_THE RECORDS_
= = = =

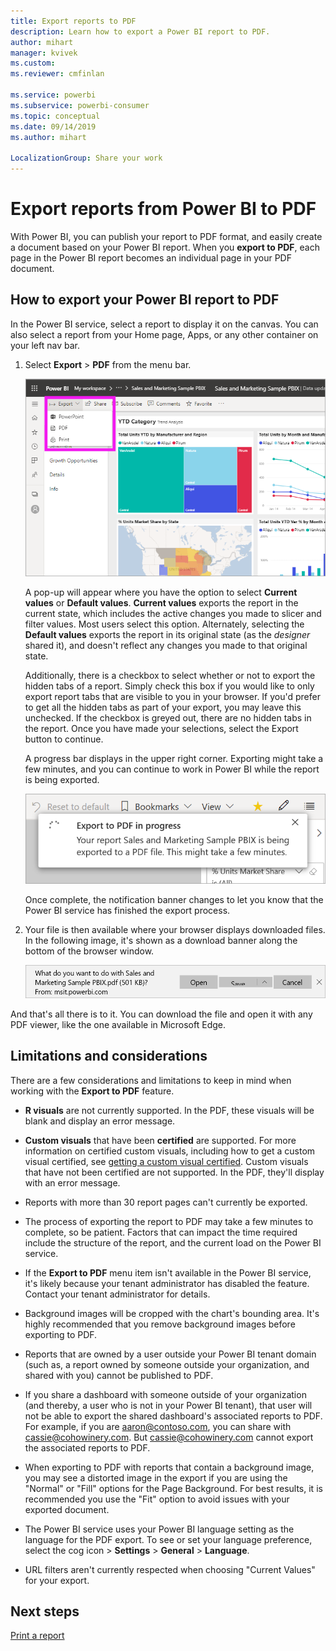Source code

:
 ```yaml
---
title: Export reports to PDF
description: Learn how to export a Power BI report to PDF.
author: mihart
manager: kvivek
ms.custom:  
ms.reviewer: cmfinlan

ms.service: powerbi
ms.subservice: powerbi-consumer
ms.topic: conceptual
ms.date: 09/14/2019
ms.author: mihart

LocalizationGroup: Share your work
---
```

# Export reports from Power BI to PDF
With Power BI, you can publish your report to PDF format, and easily create a document based on your Power BI report. When you **export to PDF**, each page in the Power BI report becomes an individual page in your PDF document.

## How to export your Power BI report to PDF
In the Power BI service, select a report to display it on the canvas. You can also select a report from your Home page, Apps, or any other container on your left nav bar.

1. Select **Export** > **PDF** from the menu bar.

    ![Select Export from the menubar, arrow pointing to Export to PDF](media/end-user-pdf/power-bi-export.png)

    A pop-up will appear where you have the option to select **Current values** or **Default values**.  **Current values** exports the report in the current state, which includes the active changes you made to slicer and filter values.  Most users select this option.  Alternately, selecting the **Default values** exports the report in its original state (as the *designer* shared it), and doesn't reflect any changes you made to that original state.
    
    Additionally, there is a checkbox to select whether or not to export the hidden tabs of a report.  Simply check this box if you would like to only export report tabs that are visible to you in your browser.  If you'd prefer to get all the hidden tabs as part of your export, you may leave this unchecked.  If the checkbox is greyed out, there are no hidden tabs in the report.  Once you have made your selections, select the Export button to continue.
    
    A progress bar displays in the upper right corner. Exporting might take a few minutes, and you can continue to work in Power BI while the report is being exported.

    ![Export progress message](media/end-user-pdf/power-bi-export-progress.png)

    Once complete, the notification banner changes to let you know that the Power BI service has finished the export process.

2. Your file is then available where your browser displays downloaded files. In the following image, it's shown as a download banner along the bottom of the browser window.

    ![Downloaded file location](media/end-user-pdf/power-bi-export-done.png)

And that's all there is to it. You can download the file and open it with any PDF viewer, like the one available in Microsoft Edge.


## Limitations and considerations
There are a few considerations and limitations to keep in mind when working with the **Export to PDF** feature.

* **R visuals** are not currently supported. In the PDF, these visuals will be blank and display an error message.  

* **Custom visuals** that have been **certified** are supported. For more information on certified custom visuals, including how to get a custom visual certified, see [getting a custom visual certified](../power-bi-custom-visuals-certified.md). Custom visuals that have not been certified are not supported. In the PDF, they'll display with an error message.   

* Reports with more than 30 report pages can't currently be exported.

* The process of exporting the report to PDF may take a few minutes to complete, so be patient. Factors that can impact the time required include the structure of the report, and the current load on the Power BI service.

* If the **Export to PDF** menu item isn't available in the Power BI service, it's likely because your tenant administrator has disabled the feature. Contact your tenant administrator for details.

* Background images will be cropped with the chart's bounding area. It's highly recommended that you remove background images before exporting to PDF.

* Reports that are owned by a user outside your Power BI tenant domain (such as, a report owned by someone outside your organization, and shared with you) cannot be published to PDF.

* If you share a dashboard with someone outside of your organization (and thereby, a user who is not in your Power BI tenant), that user will not be able to export the shared dashboard's associated reports to PDF. For example, if you are aaron@contoso.com, you can share with cassie@cohowinery.com. But cassie@cohowinery.com cannot export the associated reports to PDF.

* When exporting to PDF with reports that contain a background image, you may see a distorted image in the export if you are using the "Normal" or "Fill" options for the Page Background.  For best results, it is recommended you use the "Fit" option to avoid issues with your exported document.

* The Power BI service uses your Power BI language setting as the language for the PDF export. To see or set your language preference, select the cog icon > **Settings** > **General** > **Language**.

* URL filters aren't currently respected when choosing "Current Values" for your export.

## Next steps
[Print a report](end-user-print.md)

= = = =

_WORK INSTRUCTIONS_
Output the lines of the data exactly, starting at the first and ending with the line that has "## How to export your Power BI report to PDF". Pictures are not part of it.

_RESPONSE TO THIS EXERCISE_
Source code

:
 ```yaml
---
title: Export reports to PDF
description: Learn how to export a Power BI report to PDF.
author: mihart
manager: kvivek
ms.custom:  
ms.reviewer: cmfinlan

ms.service: powerbi
ms.subservice: powerbi-consumer
ms.topic: conceptual
ms.date: 09/14/2019
ms.author: mihart

LocalizationGroup: Share your work
---
```

# Export reports from Power BI to PDF
With Power BI, you can publish your report to PDF format, and easily create a document based on your Power BI report. When you **export to PDF**, each page in the Power BI report becomes an individual page in your PDF document.

## How to export your Power BI report to PDF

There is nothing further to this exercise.